EXERCISE PROMPT >> Below are lines of data, and only some are wanted. Please repeat exactly those from the line that has "repentance from dead" through the line that has "once enlightened and".

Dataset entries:
══════════════════════════════
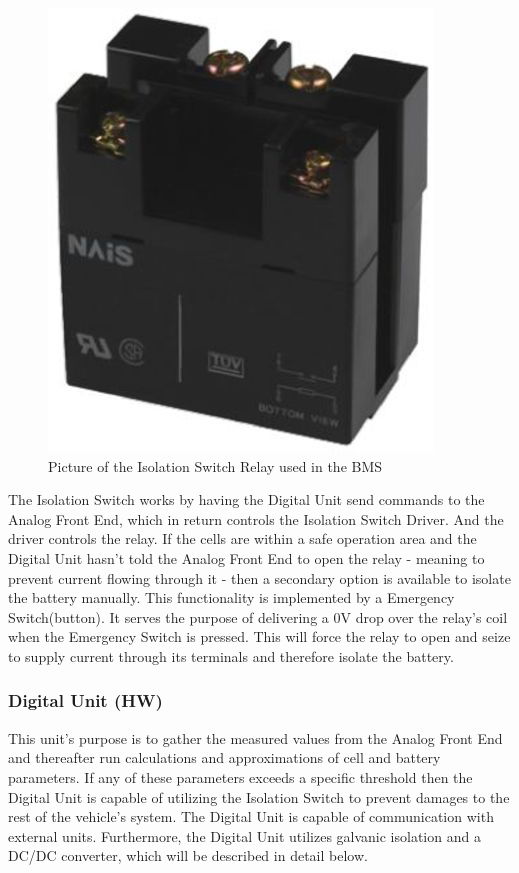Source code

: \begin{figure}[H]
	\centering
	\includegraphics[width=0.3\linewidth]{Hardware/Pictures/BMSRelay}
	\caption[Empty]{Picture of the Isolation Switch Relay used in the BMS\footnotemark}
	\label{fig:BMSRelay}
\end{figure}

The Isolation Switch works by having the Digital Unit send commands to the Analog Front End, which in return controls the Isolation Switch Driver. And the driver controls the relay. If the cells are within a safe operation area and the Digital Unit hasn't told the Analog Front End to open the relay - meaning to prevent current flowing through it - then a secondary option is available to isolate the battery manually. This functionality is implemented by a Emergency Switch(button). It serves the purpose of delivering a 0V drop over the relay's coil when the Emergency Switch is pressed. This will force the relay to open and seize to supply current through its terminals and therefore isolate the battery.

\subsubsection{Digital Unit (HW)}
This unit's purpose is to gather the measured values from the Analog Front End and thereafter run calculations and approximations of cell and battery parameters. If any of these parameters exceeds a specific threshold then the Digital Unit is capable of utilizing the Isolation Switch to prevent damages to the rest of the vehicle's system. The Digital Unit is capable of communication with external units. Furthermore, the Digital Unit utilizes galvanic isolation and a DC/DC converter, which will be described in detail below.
══════════════════════════════
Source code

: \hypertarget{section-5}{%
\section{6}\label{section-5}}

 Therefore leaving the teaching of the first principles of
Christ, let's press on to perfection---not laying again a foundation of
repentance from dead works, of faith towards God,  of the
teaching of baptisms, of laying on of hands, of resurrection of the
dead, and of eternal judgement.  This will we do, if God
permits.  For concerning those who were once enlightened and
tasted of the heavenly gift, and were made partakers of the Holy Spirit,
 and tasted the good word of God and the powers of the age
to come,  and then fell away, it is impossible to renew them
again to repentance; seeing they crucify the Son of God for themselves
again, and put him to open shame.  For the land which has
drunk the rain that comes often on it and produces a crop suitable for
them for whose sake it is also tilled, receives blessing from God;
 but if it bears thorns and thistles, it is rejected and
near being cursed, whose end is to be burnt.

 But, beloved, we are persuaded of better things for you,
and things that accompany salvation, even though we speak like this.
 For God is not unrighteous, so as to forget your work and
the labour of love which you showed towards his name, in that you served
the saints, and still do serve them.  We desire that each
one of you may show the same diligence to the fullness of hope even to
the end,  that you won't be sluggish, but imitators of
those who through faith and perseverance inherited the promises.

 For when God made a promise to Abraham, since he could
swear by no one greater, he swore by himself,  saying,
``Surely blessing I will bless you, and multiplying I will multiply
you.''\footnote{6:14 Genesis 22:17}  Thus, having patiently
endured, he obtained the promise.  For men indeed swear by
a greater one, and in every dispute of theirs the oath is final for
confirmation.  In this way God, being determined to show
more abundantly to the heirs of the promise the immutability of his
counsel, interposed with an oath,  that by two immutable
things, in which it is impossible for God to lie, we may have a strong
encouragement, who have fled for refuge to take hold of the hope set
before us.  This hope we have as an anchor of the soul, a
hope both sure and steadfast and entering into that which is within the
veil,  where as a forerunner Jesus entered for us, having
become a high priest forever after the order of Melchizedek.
══════════════════════════════
RESPONSE AREA >>
repentance from dead works, of faith towards God,  of the
teaching of baptisms, of laying on of hands, of resurrection of the
dead, and of eternal judgement.  This will we do, if God
permits.  For concerning those who were once enlightened and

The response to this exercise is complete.